Information given section start

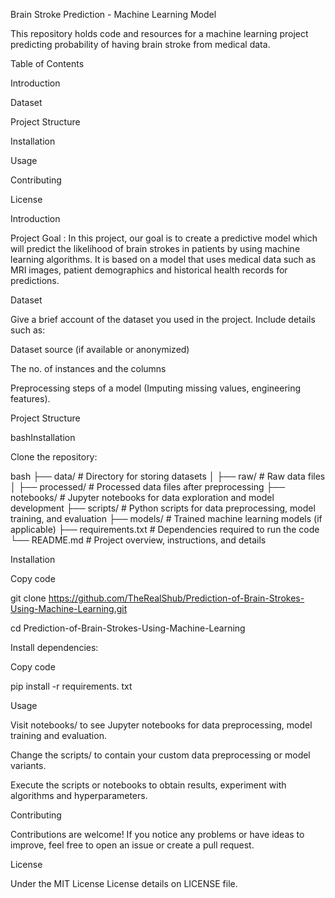 Brain Stroke Prediction - Machine Learning Model

This repository holds code and resources for a machine learning project predicting probability of having brain stroke from medical data.

Table of Contents

Introduction

Dataset

Project Structure

Installation

Usage

Contributing

License

Introduction

Project Goal : In this project, our goal is to create a predictive model which will predict the likelihood of brain strokes in patients by using machine learning algorithms. It is based on a model that uses medical data such as MRI images, patient demographics and historical health records for predictions.

Dataset

Give a brief account of the dataset you used in the project. Include details such as:

Dataset source (if available or anonymized)

The no. of instances and the columns

Preprocessing steps of a model (Imputing missing values, engineering features).

Project Structure

bashInstallation

Clone the repository:

bash
├── data/                   # Directory for storing datasets
│   ├── raw/                # Raw data files
│   ├── processed/          # Processed data files after preprocessing
├── notebooks/              # Jupyter notebooks for data exploration and model development
├── scripts/                # Python scripts for data preprocessing, model training, and evaluation
├── models/                 # Trained machine learning models (if applicable)
├── requirements.txt        # Dependencies required to run the code
└── README.md               # Project overview, instructions, and details

Installation

Copy code

git clone https://github.com/TheRealShub/Prediction-of-Brain-Strokes-Using-Machine-Learning.git

cd Prediction-of-Brain-Strokes-Using-Machine-Learning

Install dependencies:

Copy code

pip install -r requirements. txt

Usage

Visit notebooks/ to see Jupyter notebooks for data preprocessing, model training and evaluation.

Change the scripts/ to contain your custom data preprocessing or model variants.

Execute the scripts or notebooks to obtain results, experiment with algorithms and hyperparameters.

Contributing

Contributions are welcome! If you notice any problems or have ideas to improve, feel free to open an issue or create a pull request.

License

Under the MIT License License details on LICENSE file.
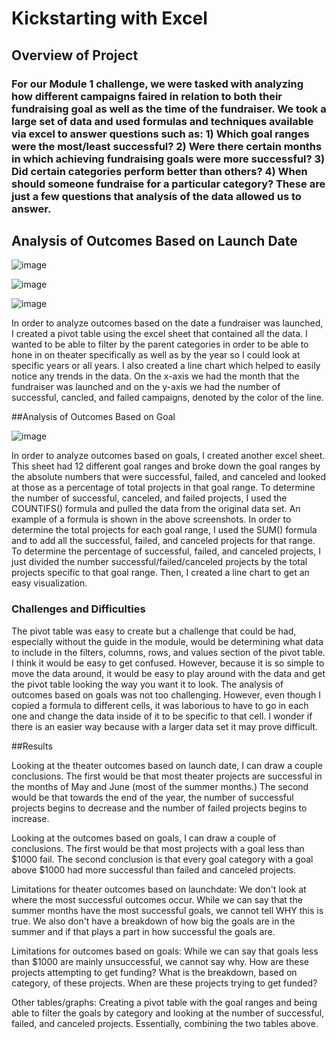 # Kickstarting with Excel

## Overview of Project

### For our Module 1 challenge, we were tasked with analyzing how different campaigns faired in relation to both their fundraising goal as well as the time of the fundraiser. We took a large set of data and used formulas and techniques available via excel to answer questions such as: 1) Which goal ranges were the most/least successful? 2) Were there certain months in which achieving fundraising goals were more successful? 3) Did certain categories perform better than others? 4) When should someone fundraise for a particular category? These are just a few questions that analysis of the data allowed us to answer. 

## Analysis of Outcomes Based on Launch Date

![image](https://user-images.githubusercontent.com/96541632/148714899-f393d609-6738-49d9-91b0-c686431ad90c.png)

![image](https://user-images.githubusercontent.com/96541632/148714747-0acc2749-ebbd-41b2-af13-f6dc5033b527.png)

![image](https://user-images.githubusercontent.com/96541632/148714607-44266136-9691-4eff-8435-eb518129b704.png)

In order to analyze outcomes based on the date a fundraiser was launched, I created a pivot table using the excel sheet that contained all the data. I wanted to be able to filter by the parent categories in order to be able to hone in on theater specifically as well as by the year so I could look at specific years or all years. I also created a line chart which helped to easily notice any trends in the data. On the x-axis we had the month that the fundraiser was launched and on the y-axis we had the number of successful, cancled, and failed campaigns, denoted by the color of the line. 

##Analysis of Outcomes Based on Goal

![image](https://user-images.githubusercontent.com/96541632/148717123-8d4a0f52-938e-44c1-ac7b-18454bfdd392.png)


In order to analyze outcomes based on goals, I created another excel sheet. This sheet had 12 different goal ranges and broke down the goal ranges by the absolute numbers that were successful, failed, and canceled and looked at those as a percentage of total projects in that goal range. To determine the number of successful, canceled, and failed projects, I used the COUNTIFS() formula and pulled the data from the original data set. An example of a formula is shown in the above screenshots. In order to determine the total projects for each goal range, I used the SUM() formula and to add all the successful, failed, and canceled projects for that range. To determine the percentage of successful, failed, and canceled projects, I just divided the number successful/failed/canceled projects by the total projects specific to that goal range. Then, I created a line chart to get an easy visualization. 

### Challenges and Difficulties

The pivot table was easy to create but a challenge that could be had, especially without the guide in the module, would be determining what data to include in the filters, columns, rows, and values section of the pivot table. I think it would be easy to get confused. However, because it is so simple to move the data around, it would be easy to play around with the data and get the pivot table looking the way you want it to look. The analysis of outcomes based on goals was not too challenging. However, even though I copied a formula to different cells, it was laborious to have to go in each one and change the data inside of it to be specific to that cell. I wonder if there is an easier way because with a larger data set it may prove difficult. 

##Results

Looking at the theater outcomes based on launch date, I can draw a couple conclusions. The first would be that most theater projects are successful in the months of May and June (most of the summer months.) The second would be that towards the end of the year, the number of successful projects begins to decrease and the number of failed projects begins to increase. 

Looking at the outcomes based on goals, I can draw a couple of conclusions. The first would be that most projects with a goal less than $1000 fail. The second conclusion is that every goal category with a goal above $1000 had more successful than failed and canceled projects. 

Limitations for theater outcomes based on launchdate: 
We don't look at where the most successful outcomes occur. While we can say that the summer months have the most successful goals, we cannot tell WHY this is true. We also don't have a breakdown of how big the goals are in the summer and if that plays a part in how successful the goals are. 

Limitations for outcomes based on goals: 
While we can say that goals less than $1000 are mainly unsuccessful, we cannot say why. How are these projects attempting to get funding? What is the breakdown, based on category, of these projects. When are these projects trying to get funded? 

Other tables/graphs:
Creating a pivot table with the goal ranges and being able to filter the goals by category and looking at the number of successful, failed, and canceled projects. Essentially, combining the two tables above.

Information given section end

- Task item:
Would you set down each line of the listing above exactly, apart from the pictures?

- Reply:
 Brain Stroke Prediction - Machine Learning Model

This repository holds code and resources for a machine learning project predicting probability of having brain stroke from medical data.

Table of Contents

Introduction

Dataset

Project Structure

Installation

Usage

Contributing

License

Introduction

Project Goal : In this project, our goal is to create a predictive model which will predict the likelihood of brain strokes in patients by using machine learning algorithms. It is based on a model that uses medical data such as MRI images, patient demographics and historical health records for predictions.

Dataset

Give a brief account of the dataset you used in the project. Include details such as:

Dataset source (if available or anonymized)

The no. of instances and the columns

Preprocessing steps of a model (Imputing missing values, engineering features).

Project Structure

bashInstallation

Clone the repository:

bash
├── data/                   # Directory for storing datasets
│   ├── raw/                # Raw data files
│   ├── processed/          # Processed data files after preprocessing
├── notebooks/              # Jupyter notebooks for data exploration and model development
├── scripts/                # Python scripts for data preprocessing, model training, and evaluation
├── models/                 # Trained machine learning models (if applicable)
├── requirements.txt        # Dependencies required to run the code
└── README.md               # Project overview, instructions, and details

Installation

Copy code

git clone https://github.com/TheRealShub/Prediction-of-Brain-Strokes-Using-Machine-Learning.git

cd Prediction-of-Brain-Strokes-Using-Machine-Learning

Install dependencies:

Copy code

pip install -r requirements. txt

Usage

Visit notebooks/ to see Jupyter notebooks for data preprocessing, model training and evaluation.

Change the scripts/ to contain your custom data preprocessing or model variants.

Execute the scripts or notebooks to obtain results, experiment with algorithms and hyperparameters.

Contributing

Contributions are welcome! If you notice any problems or have ideas to improve, feel free to open an issue or create a pull request.

License

Under the MIT License License details on LICENSE file.
 # Kickstarting with Excel

## Overview of Project

### For our Module 1 challenge, we were tasked with analyzing how different campaigns faired in relation to both their fundraising goal as well as the time of the fundraiser. We took a large set of data and used formulas and techniques available via excel to answer questions such as: 1) Which goal ranges were the most/least successful? 2) Were there certain months in which achieving fundraising goals were more successful? 3) Did certain categories perform better than others? 4) When should someone fundraise for a particular category? These are just a few questions that analysis of the data allowed us to answer. 

## Analysis of Outcomes Based on Launch Date

![image](https://user-images.githubusercontent.com/96541632/148714899-f393d609-6738-49d9-91b0-c686431ad90c.png)

![image](https://user-images.githubusercontent.com/96541632/148714747-0acc2749-ebbd-41b2-af13-f6dc5033b527.png)

![image](https://user-images.githubusercontent.com/96541632/148714607-44266136-9691-4eff-8435-eb518129b704.png)

In order to analyze outcomes based on the date a fundraiser was launched, I created a pivot table using the excel sheet that contained all the data. I wanted to be able to filter by the parent categories in order to be able to hone in on theater specifically as well as by the year so I could look at specific years or all years. I also created a line chart which helped to easily notice any trends in the data. On the x-axis we had the month that the fundraiser was launched and on the y-axis we had the number of successful, cancled, and failed campaigns, denoted by the color of the line. 

##Analysis of Outcomes Based on Goal

![image](https://user-images.githubusercontent.com/96541632/148717123-8d4a0f52-938e-44c1-ac7b-18454bfdd392.png)


In order to analyze outcomes based on goals, I created another excel sheet. This sheet had 12 different goal ranges and broke down the goal ranges by the absolute numbers that were successful, failed, and canceled and looked at those as a percentage of total projects in that goal range. To determine the number of successful, canceled, and failed projects, I used the COUNTIFS() formula and pulled the data from the original data set. An example of a formula is shown in the above screenshots. In order to determine the total projects for each goal range, I used the SUM() formula and to add all the successful, failed, and canceled projects for that range. To determine the percentage of successful, failed, and canceled projects, I just divided the number successful/failed/canceled projects by the total projects specific to that goal range. Then, I created a line chart to get an easy visualization. 

### Challenges and Difficulties

The pivot table was easy to create but a challenge that could be had, especially without the guide in the module, would be determining what data to include in the filters, columns, rows, and values section of the pivot table. I think it would be easy to get confused. However, because it is so simple to move the data around, it would be easy to play around with the data and get the pivot table looking the way you want it to look. The analysis of outcomes based on goals was not too challenging. However, even though I copied a formula to different cells, it was laborious to have to go in each one and change the data inside of it to be specific to that cell. I wonder if there is an easier way because with a larger data set it may prove difficult. 

##Results

Looking at the theater outcomes based on launch date, I can draw a couple conclusions. The first would be that most theater projects are successful in the months of May and June (most of the summer months.) The second would be that towards the end of the year, the number of successful projects begins to decrease and the number of failed projects begins to increase. 

Looking at the outcomes based on goals, I can draw a couple of conclusions. The first would be that most projects with a goal less than $1000 fail. The second conclusion is that every goal category with a goal above $1000 had more successful than failed and canceled projects. 

Limitations for theater outcomes based on launchdate: 
We don't look at where the most successful outcomes occur. While we can say that the summer months have the most successful goals, we cannot tell WHY this is true. We also don't have a breakdown of how big the goals are in the summer and if that plays a part in how successful the goals are. 

Limitations for outcomes based on goals: 
While we can say that goals less than $1000 are mainly unsuccessful, we cannot say why. How are these projects attempting to get funding? What is the breakdown, based on category, of these projects. When are these projects trying to get funded? 

Other tables/graphs:
Creating a pivot table with the goal ranges and being able to filter the goals by category and looking at the number of successful, failed, and canceled projects. Essentially, combining the two tables above.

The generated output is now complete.